▶ _WHAT YOU WILL DO_
Only one portion of the data is to be written out: from the line bearing "qui y jouent.**" through the line bearing "Ouvrez Minecraft, accédez". Write it exactly as it appears.

▶ _MATERIAL FOR THE TASK_
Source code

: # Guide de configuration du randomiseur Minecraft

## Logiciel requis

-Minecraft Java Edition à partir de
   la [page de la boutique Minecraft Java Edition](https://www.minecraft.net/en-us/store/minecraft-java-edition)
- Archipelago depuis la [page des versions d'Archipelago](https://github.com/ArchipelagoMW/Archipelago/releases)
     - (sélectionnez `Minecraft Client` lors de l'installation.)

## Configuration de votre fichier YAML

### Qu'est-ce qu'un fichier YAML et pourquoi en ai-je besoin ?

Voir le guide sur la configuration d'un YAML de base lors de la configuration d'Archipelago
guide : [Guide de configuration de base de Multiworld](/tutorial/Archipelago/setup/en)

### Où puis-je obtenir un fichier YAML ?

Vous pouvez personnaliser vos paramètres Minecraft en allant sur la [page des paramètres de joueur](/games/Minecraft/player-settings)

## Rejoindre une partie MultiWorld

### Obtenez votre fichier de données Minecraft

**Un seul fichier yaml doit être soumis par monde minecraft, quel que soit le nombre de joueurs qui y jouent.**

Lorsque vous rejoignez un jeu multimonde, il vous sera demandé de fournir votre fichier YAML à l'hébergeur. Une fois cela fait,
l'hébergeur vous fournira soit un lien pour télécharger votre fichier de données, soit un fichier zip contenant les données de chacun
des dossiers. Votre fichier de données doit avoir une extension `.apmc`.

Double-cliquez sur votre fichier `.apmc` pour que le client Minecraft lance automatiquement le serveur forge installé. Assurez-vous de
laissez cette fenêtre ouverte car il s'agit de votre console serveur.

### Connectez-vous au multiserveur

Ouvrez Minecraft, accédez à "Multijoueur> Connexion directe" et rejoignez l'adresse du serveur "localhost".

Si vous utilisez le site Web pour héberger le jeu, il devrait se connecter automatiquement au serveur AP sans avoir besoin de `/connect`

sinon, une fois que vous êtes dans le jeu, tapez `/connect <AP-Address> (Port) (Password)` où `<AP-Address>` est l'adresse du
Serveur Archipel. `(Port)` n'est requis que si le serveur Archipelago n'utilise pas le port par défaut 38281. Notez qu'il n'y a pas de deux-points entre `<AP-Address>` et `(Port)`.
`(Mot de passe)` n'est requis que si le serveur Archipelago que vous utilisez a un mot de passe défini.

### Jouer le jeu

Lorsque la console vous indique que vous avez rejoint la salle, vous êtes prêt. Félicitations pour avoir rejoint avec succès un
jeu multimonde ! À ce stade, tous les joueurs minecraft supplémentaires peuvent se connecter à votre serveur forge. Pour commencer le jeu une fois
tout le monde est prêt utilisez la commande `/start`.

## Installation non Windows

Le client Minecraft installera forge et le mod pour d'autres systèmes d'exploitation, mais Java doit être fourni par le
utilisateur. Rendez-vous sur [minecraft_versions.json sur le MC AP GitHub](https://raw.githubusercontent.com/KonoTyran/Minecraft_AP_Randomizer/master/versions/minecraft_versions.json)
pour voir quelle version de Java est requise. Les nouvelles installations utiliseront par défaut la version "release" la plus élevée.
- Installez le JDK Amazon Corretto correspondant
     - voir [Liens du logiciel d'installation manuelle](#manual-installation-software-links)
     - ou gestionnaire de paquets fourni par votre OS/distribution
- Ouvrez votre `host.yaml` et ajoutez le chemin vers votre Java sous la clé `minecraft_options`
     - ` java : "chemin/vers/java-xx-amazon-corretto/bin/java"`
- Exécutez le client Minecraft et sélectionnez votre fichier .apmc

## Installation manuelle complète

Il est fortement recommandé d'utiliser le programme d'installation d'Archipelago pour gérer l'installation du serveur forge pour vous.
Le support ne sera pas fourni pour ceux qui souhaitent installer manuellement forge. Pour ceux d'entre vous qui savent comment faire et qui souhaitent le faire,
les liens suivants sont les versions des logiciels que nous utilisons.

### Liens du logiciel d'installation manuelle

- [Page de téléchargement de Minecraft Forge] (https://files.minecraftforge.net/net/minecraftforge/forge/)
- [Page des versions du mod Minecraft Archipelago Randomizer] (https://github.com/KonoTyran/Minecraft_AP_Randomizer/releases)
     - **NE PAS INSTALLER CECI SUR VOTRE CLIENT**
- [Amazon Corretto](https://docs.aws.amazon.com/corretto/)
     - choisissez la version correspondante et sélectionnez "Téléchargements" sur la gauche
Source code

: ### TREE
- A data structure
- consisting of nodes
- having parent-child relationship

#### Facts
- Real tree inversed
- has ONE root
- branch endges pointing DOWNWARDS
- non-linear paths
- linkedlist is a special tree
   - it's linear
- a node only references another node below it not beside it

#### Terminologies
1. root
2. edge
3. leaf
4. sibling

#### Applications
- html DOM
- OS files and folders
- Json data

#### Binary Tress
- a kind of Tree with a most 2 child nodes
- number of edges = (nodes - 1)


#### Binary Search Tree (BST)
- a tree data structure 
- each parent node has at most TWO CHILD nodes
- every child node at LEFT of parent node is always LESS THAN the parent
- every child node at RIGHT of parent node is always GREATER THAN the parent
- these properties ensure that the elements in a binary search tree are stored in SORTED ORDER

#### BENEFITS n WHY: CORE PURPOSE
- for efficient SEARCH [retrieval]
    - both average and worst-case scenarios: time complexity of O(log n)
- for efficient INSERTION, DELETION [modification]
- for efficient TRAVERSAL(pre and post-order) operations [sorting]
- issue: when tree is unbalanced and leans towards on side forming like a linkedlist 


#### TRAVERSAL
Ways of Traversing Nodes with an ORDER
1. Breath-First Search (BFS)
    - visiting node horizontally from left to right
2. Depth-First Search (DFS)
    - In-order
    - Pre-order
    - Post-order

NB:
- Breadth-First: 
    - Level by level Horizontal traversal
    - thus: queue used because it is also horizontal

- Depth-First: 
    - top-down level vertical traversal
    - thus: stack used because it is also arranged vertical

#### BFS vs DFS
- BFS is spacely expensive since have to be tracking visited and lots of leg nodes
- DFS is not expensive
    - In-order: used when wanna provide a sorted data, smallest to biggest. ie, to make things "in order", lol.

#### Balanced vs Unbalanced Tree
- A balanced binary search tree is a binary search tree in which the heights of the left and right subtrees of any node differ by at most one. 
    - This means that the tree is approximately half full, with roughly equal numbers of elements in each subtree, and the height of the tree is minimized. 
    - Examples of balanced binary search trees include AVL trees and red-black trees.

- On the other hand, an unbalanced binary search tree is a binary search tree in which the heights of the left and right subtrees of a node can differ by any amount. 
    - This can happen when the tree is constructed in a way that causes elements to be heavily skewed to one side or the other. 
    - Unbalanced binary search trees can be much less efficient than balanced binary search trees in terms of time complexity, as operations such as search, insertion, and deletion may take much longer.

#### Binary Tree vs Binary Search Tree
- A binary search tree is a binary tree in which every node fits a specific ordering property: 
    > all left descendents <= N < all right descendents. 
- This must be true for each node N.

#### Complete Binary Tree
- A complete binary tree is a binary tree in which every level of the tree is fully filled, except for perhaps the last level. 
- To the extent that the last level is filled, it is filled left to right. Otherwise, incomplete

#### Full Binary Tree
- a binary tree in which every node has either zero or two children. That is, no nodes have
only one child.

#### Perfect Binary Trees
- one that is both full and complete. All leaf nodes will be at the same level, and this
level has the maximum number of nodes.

▶ _RESPONSE AREA_
**Un seul fichier yaml doit être soumis par monde minecraft, quel que soit le nombre de joueurs qui y jouent.**

Lorsque vous rejoignez un jeu multimonde, il vous sera demandé de fournir votre fichier YAML à l'hébergeur. Une fois cela fait,
l'hébergeur vous fournira soit un lien pour télécharger votre fichier de données, soit un fichier zip contenant les données de chacun
des dossiers. Votre fichier de données doit avoir une extension `.apmc`.

Double-cliquez sur votre fichier `.apmc` pour que le client Minecraft lance automatiquement le serveur forge installé. Assurez-vous de
laissez cette fenêtre ouverte car il s'agit de votre console serveur.

### Connectez-vous au multiserveur

Ouvrez Minecraft, accédez à "Multijoueur> Connexion directe" et rejoignez l'adresse du serveur "localhost".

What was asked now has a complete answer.